American Society for Theatre Research
Dallas, TX 7-10 November 2013
Conveners: Kati Sweaney,
Northwestern University ( sweaneyk@gmail.com) and Aileen Robinson,
Northwestern University ( aileenrobinson2014@u.northwestern.edu)
Scientists have a long history of adopting
performance practices as a means of manufacturing professional authority. The
public dissection theatres of early modern Europe, the 18th-century parlor-room
demonstrations of everything from air-pumps to phrenology, the spectacular
electricity shows of Tesla and Edison, the performing hysterics in the Tuesday
lectures of Freud’s teacher Charcot, and the contemporary phenomenon of the TED
conference—all these are not simply entertainments with a scientific theme.
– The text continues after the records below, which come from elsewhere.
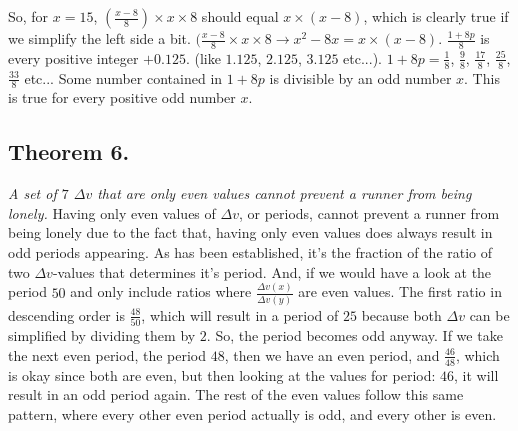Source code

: \documentclass[12pt, a4paper]{article}
\begin{document}
So, for $x=15$, $(\frac{x-8}{8})\times x \times 8$ should equal $x \times (x-8)$, which is clearly true if we simplify the left side a bit. $(\frac{x-8}{8}\times x \times 8 \rightarrow x^2-8x = x\times (x-8)$.
\newline
\newline
$\frac{1+8p}{8}$ is every positive integer $+ 0.125$. (like $1.125$, $2.125$, $3.125$ etc...). \newline $1+8p= \frac{1}{8}$, $\frac{9}{8}$, $\frac{17}{8}$, $\frac{25}{8}$, $\frac{33}{8}$ etc... \newline Some number contained in $1+8p$ is divisible by an odd number $x$. This is true for every positive odd number $x$. 

\subsection*{Theorem 6.}\textit{A set of $7$ $\Delta v$ that are only even values cannot prevent a runner from being lonely.}
\newline
\newline
Having only even values of $\Delta v$, or periods, cannot prevent a runner from being lonely due to the fact that, having only even values does always result in odd periods appearing. As has been established, it's the fraction of the ratio of two $\Delta v$-values that determines it's period. And, if we would have a look at the period $50$ and only include ratios where $\frac{\Delta v(x)}{\Delta v(y)}$ are even values.
\newline
\newline
The first ratio in descending order is $\frac{48}{50}$, which will result in a period of $25$ because both $\Delta v$ can be simplified by dividing them by $2$. So, the period becomes odd anyway. If we take the next even period, the period $48$, then we have an even period, and $\frac{46}{48}$, which is okay since both are even, but then looking at the values for period: $46$, it will result in an odd period again. The rest of the even values follow this same pattern, where every other even period actually is odd, and every other is even.
\end{document}
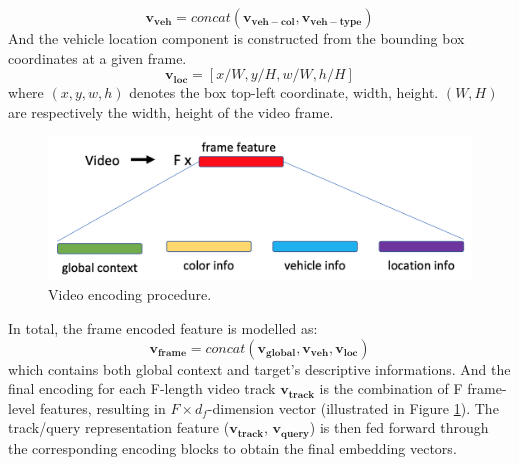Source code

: \[ 
\mathbf{v_{veh}} = concat(\mathbf{v_{veh-col}}, \mathbf{v_{veh-type}})
\]
And the vehicle location component is constructed from the bounding box coordinates at a given frame.
\[
\mathbf{v_{loc}} = [x/W, y/H, w/W, h/H]
\]
where $(x, y, w, h)$ denotes the box top-left coordinate, width, height. $(W, H)$ are respectively the width, height of the video frame. 
\begin{figure}[!h]
    \centering
    \includegraphics[width=\linewidth]{resources/images/methods/video_encoding.png}
    \caption{Video encoding procedure.}
    \label{fig:video_encoding}
\end{figure}

In total, the frame encoded feature is modelled as:
\[
\mathbf{v_{frame}} = concat(\mathbf{v_{global}}, \mathbf{v_{veh}}, \mathbf{v_{loc}})
\]
which contains both global context and target's descriptive informations. And the final encoding for each F-length video track $\mathbf{v_{track}}$ is the combination of F frame-level features, resulting in $F \times d_f$-dimension vector (illustrated in Figure \ref{fig:video_encoding}).
The track/query representation feature ($\mathbf{v_{track}}$, $\mathbf{v_{query}}$) is then fed forward through the corresponding encoding blocks to obtain the final embedding vectors.

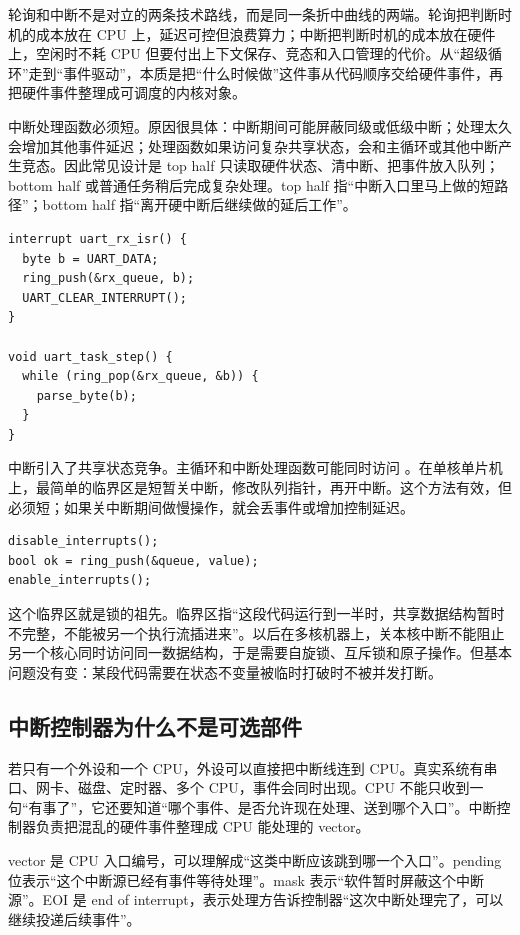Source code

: \begin{keyidea}
轮询和中断不是对立的两条技术路线，而是同一条折中曲线的两端。轮询把判断时机的成本放在 CPU 上，延迟可控但浪费算力；中断把判断时机的成本放在硬件上，空闲时不耗 CPU 但要付出上下文保存、竞态和入口管理的代价。从“超级循环”走到“事件驱动”，本质是把“什么时候做”这件事从代码顺序交给硬件事件，再把硬件事件整理成可调度的内核对象。
\end{keyidea}

中断处理函数必须短。原因很具体：中断期间可能屏蔽同级或低级中断；处理太久会增加其他事件延迟；处理函数如果访问复杂共享状态，会和主循环或其他中断产生竞态。因此常见设计是 top half 只读取硬件状态、清中断、把事件放入队列；bottom half 或普通任务稍后完成复杂处理。top half 指“中断入口里马上做的短路径”；bottom half 指“离开硬中断后继续做的延后工作”。

\begin{lstlisting}
interrupt uart_rx_isr() {
  byte b = UART_DATA;
  ring_push(&rx_queue, b);
  UART_CLEAR_INTERRUPT();
}

void uart_task_step() {
  while (ring_pop(&rx_queue, &b)) {
    parse_byte(b);
  }
}
\end{lstlisting}

中断引入了共享状态竞争。主循环和中断处理函数可能同时访问 。在单核单片机上，最简单的临界区是短暂关中断，修改队列指针，再开中断。这个方法有效，但必须短；如果关中断期间做慢操作，就会丢事件或增加控制延迟。

\begin{lstlisting}
disable_interrupts();
bool ok = ring_push(&queue, value);
enable_interrupts();
\end{lstlisting}

这个临界区就是锁的祖先。临界区指“这段代码运行到一半时，共享数据结构暂时不完整，不能被另一个执行流插进来”。以后在多核机器上，关本核中断不能阻止另一个核心同时访问同一数据结构，于是需要自旋锁、互斥锁和原子操作。但基本问题没有变：某段代码需要在状态不变量被临时打破时不被并发打断。

\subsection{中断控制器为什么不是可选部件}

若只有一个外设和一个 CPU，外设可以直接把中断线连到 CPU。真实系统有串口、网卡、磁盘、定时器、多个 CPU，事件会同时出现。CPU 不能只收到一句“有事了”，它还要知道“哪个事件、是否允许现在处理、送到哪个入口”。中断控制器负责把混乱的硬件事件整理成 CPU 能处理的 vector。

vector 是 CPU 入口编号，可以理解成“这类中断应该跳到哪一个入口”。pending 位表示“这个中断源已经有事件等待处理”。mask 表示“软件暂时屏蔽这个中断源”。EOI 是 end of interrupt，表示处理方告诉控制器“这次中断处理完了，可以继续投递后续事件”。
Each event adjudicates between critical performance practices, scientific
ideas, and cultural authorities, enacting embodied relationships between
scientists and objects. Because the interdisciplinary field of science studies
seeks a broad cultural understanding of how scientific knowledge is made, it
has vigorously taken up performance as a new critical lens (as the 2010 special
issue of the science history journal Isis demonstrates).
However, we have observed that little of this valuable contemporary work on
scientific performance has been written by scholars of performance, and that
most of such scholarship tends to use performance as a metaphor,
rather than as a methodology. In this working session, we will open
up a space for performance scholars to critically assess and contribute to
scholarship in this field. We invite papers that interrogate the relationship
between the truth-making claims of science and performance, broadly understood.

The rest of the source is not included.